Every line below from the one containing "Proyek kami sudah" through the one containing "database & environment" must be transcribed exactly. Omit all lines outside that stretch.

#### Input material

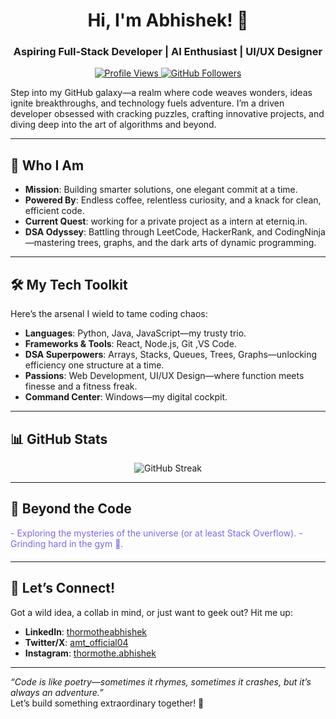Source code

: 
<h1 align="center">Hi, I'm Abhishek! 🚀</h1>
<h3 align="center">Aspiring Full-Stack Developer | AI Enthusiast | UI/UX Designer</h3>

<p align="center">
  <a href="https://github.com/abhi2k4">
    <img src="https://komarev.com/ghpvc/?username=abhi2k4&label=Profile%20Views&color=blue&style=flat" alt="Profile Views">
  </a>
  <a href="https://github.com/abhi2k4?tab=followers">
    <img src="https://img.shields.io/github/followers/abhi2k4?label=Followers&style=social" alt="GitHub Followers">
  </a>
</p>

Step into my GitHub galaxy—a realm where code weaves wonders, ideas ignite breakthroughs, and technology fuels adventure. I’m a driven developer obsessed with cracking puzzles, crafting innovative projects, and diving deep into the art of algorithms and beyond.

---

## 🚀 Who I Am  
- **Mission**: Building smarter solutions, one elegant commit at a time.  
- **Powered By**: Endless coffee, relentless curiosity, and a knack for clean, efficient code.  
- **Current Quest**: working for a private project as a intern at eterniq.in.  
- **DSA Odyssey**: Battling through LeetCode, HackerRank, and CodingNinja—mastering trees, graphs, and the dark arts of dynamic programming.

---

## 🛠️ My Tech Toolkit  
Here’s the arsenal I wield to tame coding chaos:  
- **Languages**: Python, Java, JavaScript—my trusty trio.  
- **Frameworks & Tools**: React, Node.js, Git ,VS Code. 
- **DSA Superpowers**: Arrays, Stacks, Queues, Trees, Graphs—unlocking efficiency one structure at a time.  
- **Passions**: Web Development, UI/UX Design—where function meets finesse and a fitness freak.
- **Command Center**: Windows—my digital cockpit.  

---

## 📊 GitHub Stats

<!-- GitHub Streak -->
<p align="center">
  <img 
    src="https://streak-stats.demolab.com?user=abhi2k4&hide_border=true&background=00000000&stroke=64748B&ring=3B82F6&fire=F59E0B&currStreakLabel=94A3B8&sideLabels=94A3B8&dates=FFFFFF&sideNums=FFFFFF&currStreakNum=FFFFFF" 
    alt="GitHub Streak" 
  />
</p>


<!-- GitHub Stats (optional, currently commented out) -->
<!--
<p align="center">
  <img width="100%" src="https://github-readme-stats.vercel.app/api?username=abhi2k4&show_icons=true&theme=dark&hide_border=true&bg_color=00000000" alt="GitHub Stats" />
</p>
-->

<!-- Top Languages -->
<!--<p align="center">-->
<!--  <img width="100%" src="https://github-readme-stats.vercel.app/api/top-langs/?username=abhi2k4&layout=compact&theme=dark&hide_border=true&bg_color=00000000" alt="Top Languages" />-->
<!--</p>-->

---

## 🌌 Beyond the Code  
<div style="display: flex; gap: 20px; justify-content: center; color: #7b68ee; margin-bottom: 20px;">
  - Exploring the mysteries of the universe (or at least Stack Overflow).  
  - Grinding hard in the gym 💪.  
</div>

---

## 📡 Let’s Connect!  
Got a wild idea, a collab in mind, or just want to geek out? Hit me up:
- **LinkedIn**: [thormotheabhishek](https://www.linkedin.com/in/thormotheabhishek)
- **Twitter/X**: [amt_official04](https://x.com/amt_official04)
- **Instagram**: [thormothe.abhishek](https://www.instagram.com/thormothe.abhishek/)

---

*“Code is like poetry—sometimes it rhymes, sometimes it crashes, but it’s always an adventure.”*  
Let’s build something extraordinary together! 🚀

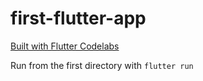 # first-flutter-app
[Built with Flutter Codelabs](https://codelabs.developers.google.com/codelabs/flutter-codelab-first#0)

Run from the first directory with `flutter run`
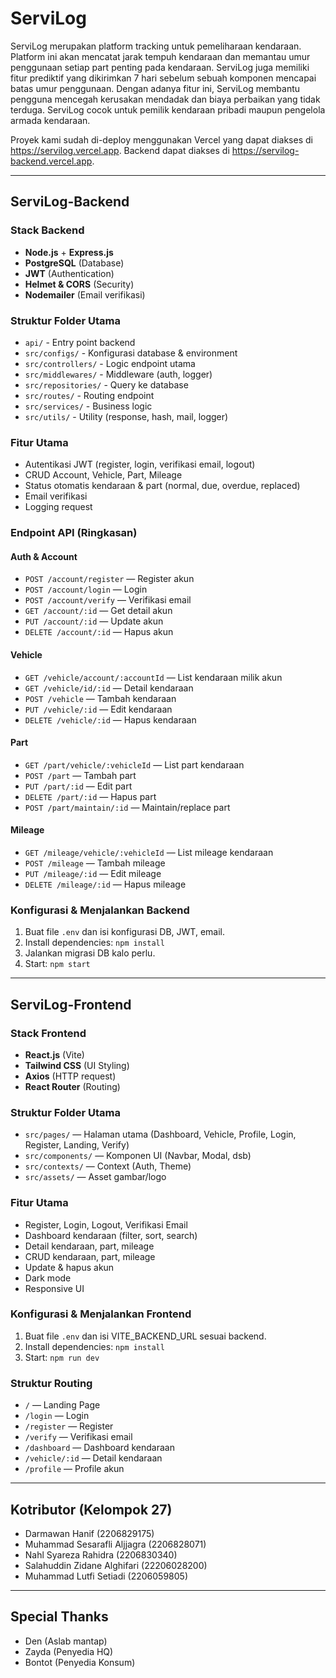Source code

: # ServiLog

ServiLog merupakan platform tracking untuk pemeliharaan kendaraan. Platform ini akan mencatat jarak tempuh kendaraan dan memantau umur penggunaan setiap part penting pada kendaraan. ServiLog juga memiliki fitur prediktif yang dikirimkan 7 hari sebelum sebuah komponen mencapai batas umur penggunaan. Dengan adanya fitur ini, ServiLog membantu pengguna mencegah kerusakan mendadak dan biaya perbaikan yang tidak terduga. ServiLog cocok untuk pemilik kendaraan pribadi maupun pengelola armada kendaraan.

Proyek kami sudah di-deploy menggunakan Vercel yang dapat diakses di https://servilog.vercel.app. Backend dapat diakses di https://servilog-backend.vercel.app. 

---

## ServiLog-Backend

### Stack Backend
- **Node.js** + **Express.js**
- **PostgreSQL** (Database)
- **JWT** (Authentication)
- **Helmet & CORS** (Security)
- **Nodemailer** (Email verifikasi)

### Struktur Folder Utama
- `api/` - Entry point backend
- `src/configs/` - Konfigurasi database & environment
- `src/controllers/` - Logic endpoint utama
- `src/middlewares/` - Middleware (auth, logger)
- `src/repositories/` - Query ke database
- `src/routes/` - Routing endpoint
- `src/services/` - Business logic
- `src/utils/` - Utility (response, hash, mail, logger)

### Fitur Utama
- Autentikasi JWT (register, login, verifikasi email, logout)
- CRUD Account, Vehicle, Part, Mileage
- Status otomatis kendaraan & part (normal, due, overdue, replaced)
- Email verifikasi
- Logging request

### Endpoint API (Ringkasan)

#### Auth & Account
- `POST /account/register` — Register akun
- `POST /account/login` — Login
- `POST /account/verify` — Verifikasi email
- `GET /account/:id` — Get detail akun
- `PUT /account/:id` — Update akun
- `DELETE /account/:id` — Hapus akun

#### Vehicle
- `GET /vehicle/account/:accountId` — List kendaraan milik akun
- `GET /vehicle/id/:id` — Detail kendaraan
- `POST /vehicle` — Tambah kendaraan
- `PUT /vehicle/:id` — Edit kendaraan
- `DELETE /vehicle/:id` — Hapus kendaraan

#### Part
- `GET /part/vehicle/:vehicleId` — List part kendaraan
- `POST /part` — Tambah part
- `PUT /part/:id` — Edit part
- `DELETE /part/:id` — Hapus part
- `POST /part/maintain/:id` — Maintain/replace part

#### Mileage
- `GET /mileage/vehicle/:vehicleId` — List mileage kendaraan
- `POST /mileage` — Tambah mileage
- `PUT /mileage/:id` — Edit mileage
- `DELETE /mileage/:id` — Hapus mileage

### Konfigurasi & Menjalankan Backend
1. Buat file `.env` dan isi konfigurasi DB, JWT, email.
2. Install dependencies: `npm install`
3. Jalankan migrasi DB kalo perlu.
4. Start: `npm start`

---

## ServiLog-Frontend

### Stack Frontend
- **React.js** (Vite)
- **Tailwind CSS** (UI Styling)
- **Axios** (HTTP request)
- **React Router** (Routing)

### Struktur Folder Utama
- `src/pages/` — Halaman utama (Dashboard, Vehicle, Profile, Login, Register, Landing, Verify)
- `src/components/` — Komponen UI (Navbar, Modal, dsb)
- `src/contexts/` — Context (Auth, Theme)
- `src/assets/` — Asset gambar/logo

### Fitur Utama
- Register, Login, Logout, Verifikasi Email
- Dashboard kendaraan (filter, sort, search)
- Detail kendaraan, part, mileage
- CRUD kendaraan, part, mileage
- Update & hapus akun
- Dark mode
- Responsive UI

### Konfigurasi & Menjalankan Frontend
1. Buat file `.env` dan isi VITE_BACKEND_URL sesuai backend.
2. Install dependencies: `npm install`
3. Start: `npm run dev`

### Struktur Routing
- `/` — Landing Page
- `/login` — Login
- `/register` — Register
- `/verify` — Verifikasi email
- `/dashboard` — Dashboard kendaraan
- `/vehicle/:id` — Detail kendaraan
- `/profile` — Profile akun

---

## Kotributor (Kelompok 27)

- Darmawan Hanif (2206829175)
- Muhammad Sesarafli Aljjagra (2206828071)
- Nahl Syareza Rahidra (2206830340)
- Salahuddin Zidane Alghifari (22206028200)
- Muhammad Lutfi Setiadi (2206059805)

---

## Special Thanks

- Den (Aslab mantap)
- Zayda (Penyedia HQ)
- Bontot (Penyedia Konsum)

########

# Task output
Proyek kami sudah di-deploy menggunakan Vercel yang dapat diakses di https://servilog.vercel.app. Backend dapat diakses di https://servilog-backend.vercel.app. 

---

## ServiLog-Backend

### Stack Backend
- **Node.js** + **Express.js**
- **PostgreSQL** (Database)
- **JWT** (Authentication)
- **Helmet & CORS** (Security)
- **Nodemailer** (Email verifikasi)

### Struktur Folder Utama
- `api/` - Entry point backend
- `src/configs/` - Konfigurasi database & environment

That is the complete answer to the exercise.